Most sample providers choose to keep their respondents happy for spending their free time completing surveys by offering incentives to everyone who participates (higher for completed surveys, minimal for disqualified respondents). This is the basic value proposition of most general population consumer panels. While incentives are kept low for quality purposes (avoiding making the panel a real source of income), in time respondents can redeem points for prizes or cash. By doing so, panelists are kept engaged. Incentivizing disqualified respondents is considered a cost for their efforts, again keeping those panelists happy.
As conversion decreases, the sample provider needs to invite more respondents into a survey, in turn creating more terminates/quota full…, which need to be paid. Considering a buyer only pays for completes, incidence (or more actually conversion), dictates the cost correlation and prices go up as conversion goes down. To mitigate the pricing concern, sample providers will normally want to target as much as possible before even sending out invites to increase the study’s conversion. The more data points and more up to date information the provider has, the more cost efficient the sample provider can be. And thus, the expectation to not be charged for targetable terminations.
Additionally, many panel providers invested in technology, allowing them to route respondents to other surveys if they get disqualified to maximize both respondent rewards and minimize costs.

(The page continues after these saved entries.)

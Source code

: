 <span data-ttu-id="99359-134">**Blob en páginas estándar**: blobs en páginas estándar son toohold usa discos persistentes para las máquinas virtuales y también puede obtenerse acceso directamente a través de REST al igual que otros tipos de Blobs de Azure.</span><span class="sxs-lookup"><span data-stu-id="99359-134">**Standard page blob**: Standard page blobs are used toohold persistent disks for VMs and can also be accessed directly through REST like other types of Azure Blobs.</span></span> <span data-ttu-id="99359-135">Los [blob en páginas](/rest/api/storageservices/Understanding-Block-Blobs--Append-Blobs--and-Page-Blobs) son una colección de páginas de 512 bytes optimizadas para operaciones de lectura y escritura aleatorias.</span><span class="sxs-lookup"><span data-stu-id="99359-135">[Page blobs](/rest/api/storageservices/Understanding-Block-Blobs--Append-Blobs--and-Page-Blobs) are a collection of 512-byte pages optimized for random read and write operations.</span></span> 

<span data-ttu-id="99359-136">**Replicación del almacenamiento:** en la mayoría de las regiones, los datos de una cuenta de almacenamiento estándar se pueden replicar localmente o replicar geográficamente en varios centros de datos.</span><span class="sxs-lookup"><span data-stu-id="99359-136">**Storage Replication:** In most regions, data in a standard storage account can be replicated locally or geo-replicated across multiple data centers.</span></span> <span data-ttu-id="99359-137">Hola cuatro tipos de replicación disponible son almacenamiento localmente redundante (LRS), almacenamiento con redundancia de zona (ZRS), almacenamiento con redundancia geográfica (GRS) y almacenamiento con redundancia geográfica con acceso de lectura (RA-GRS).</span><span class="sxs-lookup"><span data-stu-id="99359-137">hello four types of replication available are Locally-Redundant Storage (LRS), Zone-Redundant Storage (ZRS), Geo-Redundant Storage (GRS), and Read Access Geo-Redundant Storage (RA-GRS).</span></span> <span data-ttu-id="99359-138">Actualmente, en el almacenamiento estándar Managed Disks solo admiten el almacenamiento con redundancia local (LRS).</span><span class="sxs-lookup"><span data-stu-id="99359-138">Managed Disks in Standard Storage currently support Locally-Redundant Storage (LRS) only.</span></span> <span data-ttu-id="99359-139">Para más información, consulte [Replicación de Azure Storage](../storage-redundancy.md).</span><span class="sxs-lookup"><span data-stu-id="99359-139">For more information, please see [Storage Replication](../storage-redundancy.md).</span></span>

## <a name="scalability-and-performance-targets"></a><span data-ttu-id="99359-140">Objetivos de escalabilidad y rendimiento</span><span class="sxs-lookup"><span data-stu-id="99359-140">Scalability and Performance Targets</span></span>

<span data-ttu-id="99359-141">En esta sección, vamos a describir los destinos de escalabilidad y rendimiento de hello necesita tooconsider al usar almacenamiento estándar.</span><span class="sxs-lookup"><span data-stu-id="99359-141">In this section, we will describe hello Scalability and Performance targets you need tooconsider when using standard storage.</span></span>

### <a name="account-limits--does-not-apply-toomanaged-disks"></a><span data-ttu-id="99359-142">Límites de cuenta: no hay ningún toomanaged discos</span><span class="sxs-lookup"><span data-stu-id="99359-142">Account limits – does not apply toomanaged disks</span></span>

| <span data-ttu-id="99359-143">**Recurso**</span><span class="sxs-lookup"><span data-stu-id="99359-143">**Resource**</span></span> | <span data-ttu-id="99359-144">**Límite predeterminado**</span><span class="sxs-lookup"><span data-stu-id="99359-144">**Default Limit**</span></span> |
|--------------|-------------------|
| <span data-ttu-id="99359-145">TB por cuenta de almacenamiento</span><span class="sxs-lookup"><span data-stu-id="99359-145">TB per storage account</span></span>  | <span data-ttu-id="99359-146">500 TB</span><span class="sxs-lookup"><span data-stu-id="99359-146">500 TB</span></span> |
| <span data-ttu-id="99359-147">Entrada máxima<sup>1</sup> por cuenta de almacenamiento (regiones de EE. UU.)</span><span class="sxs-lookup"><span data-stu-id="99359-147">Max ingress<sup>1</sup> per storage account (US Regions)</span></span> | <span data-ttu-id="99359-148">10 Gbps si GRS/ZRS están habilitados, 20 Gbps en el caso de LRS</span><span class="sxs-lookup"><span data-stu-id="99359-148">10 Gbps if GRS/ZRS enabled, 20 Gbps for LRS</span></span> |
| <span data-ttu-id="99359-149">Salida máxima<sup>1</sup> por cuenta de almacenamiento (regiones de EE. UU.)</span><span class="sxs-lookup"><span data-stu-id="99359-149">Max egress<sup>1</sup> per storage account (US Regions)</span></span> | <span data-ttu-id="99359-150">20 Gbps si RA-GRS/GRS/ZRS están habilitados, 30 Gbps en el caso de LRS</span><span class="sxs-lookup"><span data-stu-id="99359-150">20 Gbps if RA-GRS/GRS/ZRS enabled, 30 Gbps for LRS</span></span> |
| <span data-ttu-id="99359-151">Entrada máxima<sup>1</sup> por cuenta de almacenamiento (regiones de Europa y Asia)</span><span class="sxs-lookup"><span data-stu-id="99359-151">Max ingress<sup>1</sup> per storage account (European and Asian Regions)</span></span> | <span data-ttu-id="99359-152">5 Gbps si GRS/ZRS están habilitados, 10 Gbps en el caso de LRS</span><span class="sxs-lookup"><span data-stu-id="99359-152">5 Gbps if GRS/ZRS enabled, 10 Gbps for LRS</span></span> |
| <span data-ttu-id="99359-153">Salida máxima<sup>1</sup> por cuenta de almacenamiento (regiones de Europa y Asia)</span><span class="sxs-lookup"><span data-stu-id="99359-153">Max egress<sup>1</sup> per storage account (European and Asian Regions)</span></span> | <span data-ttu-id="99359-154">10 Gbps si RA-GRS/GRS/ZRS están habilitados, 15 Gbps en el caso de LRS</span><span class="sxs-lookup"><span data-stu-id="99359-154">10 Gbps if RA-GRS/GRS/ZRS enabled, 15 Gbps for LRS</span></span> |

But the pros and cons of routing are a topic for a whole series of articles that we will not be expanding on here.
As a reminder, the mathematical formulas for conversion and incidence are listed below:
- – Conversion is Completes / All clicks.
- – Incidence is Completes / (Completes + Non-targetable Terminates + Non-targetable Quota full*)
*non-targetable quota full respondents are those respondents that would terminate if the study were fielding strictly to the specific quota where they disqualified (ex: purchase intenders vs. non-intenders of a specific product)
So pricing is given by incidence after discounting the targetable information. Carlsberg beer drinkers will have different incidence rates when targeting beer drinkers versus alcohol drinkers versus general population, thus the pricing will also be different.
Conversion-based pricing models allow both the sample supplier and researcher to meet in the middle and support continued research. Sample suppliers are rewarded for their investment in driving efficiencies, such as routing and profiling, and researchers reap the benefits of a more engaged respondent base. Without the frustrating grind of multiple fruitless attempts at survey-taking, panelists are eager to participate and provide higher quality data. Both partners also reap the benefits of lower panel attrition. Conversion is a key measure of success that depends on a commitment from all partners in the research ecosystem.